There are three fairly radical ideas floating around the monetary policy world
right now. The first is economist Ellen
Brown's belief that governments should stop borrowing money and simply
create the currency they need, thus bypassing central banks and government
bond markets. The second is Australian economist Steve
Keen's debt jubilee, in which governments give newly-created money
to individuals with which to pay back their debts, in the process resetting
the system with lower leverage. The third is that trillion dollar platinum
coin thing, where Washington just conjures that much money out of thin air
and uses it to evade statutory debt limits -- which looks like an ad hoc mash-up
of the first two ideas.
Until yesterday these proposals seemed like provocative curiosities, fun to
think about but too far off the mainstream radar screen to become official
policy anytime soon. Then reader Bruce C responded to a DollarCollapse
post about the impact of rising interest expense on US and Japanese
budgets:
All of the Treasury bonds owned by the Fed are at effectively zero interest
because all interest payments from the Treasury to the Fed are returned to
the Treasury. That actually means that total net interest expenses for the
Treasury are currently decreasing with time as the Fed buys about $85 billion
worth of Treasuries each month (which is about 90% of all new issuances).
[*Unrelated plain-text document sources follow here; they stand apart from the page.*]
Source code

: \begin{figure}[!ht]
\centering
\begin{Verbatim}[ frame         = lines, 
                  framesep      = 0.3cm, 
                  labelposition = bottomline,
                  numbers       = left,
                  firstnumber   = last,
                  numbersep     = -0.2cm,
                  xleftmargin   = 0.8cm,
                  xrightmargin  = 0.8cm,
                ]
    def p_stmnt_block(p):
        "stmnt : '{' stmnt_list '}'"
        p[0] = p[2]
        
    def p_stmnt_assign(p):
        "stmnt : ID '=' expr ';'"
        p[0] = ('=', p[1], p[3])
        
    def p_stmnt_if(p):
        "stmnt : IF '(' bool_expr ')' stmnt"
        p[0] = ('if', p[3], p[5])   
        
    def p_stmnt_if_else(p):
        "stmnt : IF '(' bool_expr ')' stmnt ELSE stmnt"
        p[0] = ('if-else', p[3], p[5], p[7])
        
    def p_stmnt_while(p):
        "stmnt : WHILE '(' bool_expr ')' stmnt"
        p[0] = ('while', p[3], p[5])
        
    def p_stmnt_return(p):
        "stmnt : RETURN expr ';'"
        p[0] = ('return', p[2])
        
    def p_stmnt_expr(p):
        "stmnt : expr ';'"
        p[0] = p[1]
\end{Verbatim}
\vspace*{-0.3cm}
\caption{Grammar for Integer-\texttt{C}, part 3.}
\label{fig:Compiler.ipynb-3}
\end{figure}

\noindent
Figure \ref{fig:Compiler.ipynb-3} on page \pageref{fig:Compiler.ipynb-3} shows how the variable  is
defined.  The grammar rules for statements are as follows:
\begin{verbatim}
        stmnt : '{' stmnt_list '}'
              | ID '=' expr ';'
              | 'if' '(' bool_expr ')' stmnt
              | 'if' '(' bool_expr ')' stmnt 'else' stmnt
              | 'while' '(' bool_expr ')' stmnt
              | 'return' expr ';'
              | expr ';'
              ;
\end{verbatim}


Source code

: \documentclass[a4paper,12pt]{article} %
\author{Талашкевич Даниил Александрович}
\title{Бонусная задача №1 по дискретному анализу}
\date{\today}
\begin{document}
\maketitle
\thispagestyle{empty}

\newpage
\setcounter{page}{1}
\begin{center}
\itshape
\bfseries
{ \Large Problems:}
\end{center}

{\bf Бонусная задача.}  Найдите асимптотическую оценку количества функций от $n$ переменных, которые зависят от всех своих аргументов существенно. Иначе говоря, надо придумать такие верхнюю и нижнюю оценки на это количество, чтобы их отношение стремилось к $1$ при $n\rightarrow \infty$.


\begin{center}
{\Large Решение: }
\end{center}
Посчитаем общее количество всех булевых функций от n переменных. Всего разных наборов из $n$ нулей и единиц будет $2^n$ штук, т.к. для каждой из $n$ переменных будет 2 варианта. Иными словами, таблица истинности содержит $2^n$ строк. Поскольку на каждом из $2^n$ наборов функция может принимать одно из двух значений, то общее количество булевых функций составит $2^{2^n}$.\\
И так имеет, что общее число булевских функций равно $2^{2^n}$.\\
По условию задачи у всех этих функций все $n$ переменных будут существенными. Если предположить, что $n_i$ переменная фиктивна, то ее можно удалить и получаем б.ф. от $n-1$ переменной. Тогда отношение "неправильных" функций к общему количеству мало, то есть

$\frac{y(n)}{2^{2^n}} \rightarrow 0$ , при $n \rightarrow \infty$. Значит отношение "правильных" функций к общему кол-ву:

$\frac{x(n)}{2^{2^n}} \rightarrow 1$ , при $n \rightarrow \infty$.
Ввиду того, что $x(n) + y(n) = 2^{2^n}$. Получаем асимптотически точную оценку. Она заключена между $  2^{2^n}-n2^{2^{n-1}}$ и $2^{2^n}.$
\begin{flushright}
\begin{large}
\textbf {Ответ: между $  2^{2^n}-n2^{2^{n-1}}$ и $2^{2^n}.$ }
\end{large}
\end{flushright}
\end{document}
As long as the Fed is willing to do this the current deficit spending by
the US can continue for a lot longer than most analysts think possible (I
mean for decades).
I don't know if Japan's central bank (the BOJ) reimburses the Japanese Treasury
of its income from government bonds but if it does then there won't be any
need to sell JGBs to outsiders who may demand higher interest rates. For
the same reason explained above the Japanese government could literally enjoy
decreasing debt servicing costs despite rising price inflation. Again, that
can't last forever but I wouldn't hold my breath.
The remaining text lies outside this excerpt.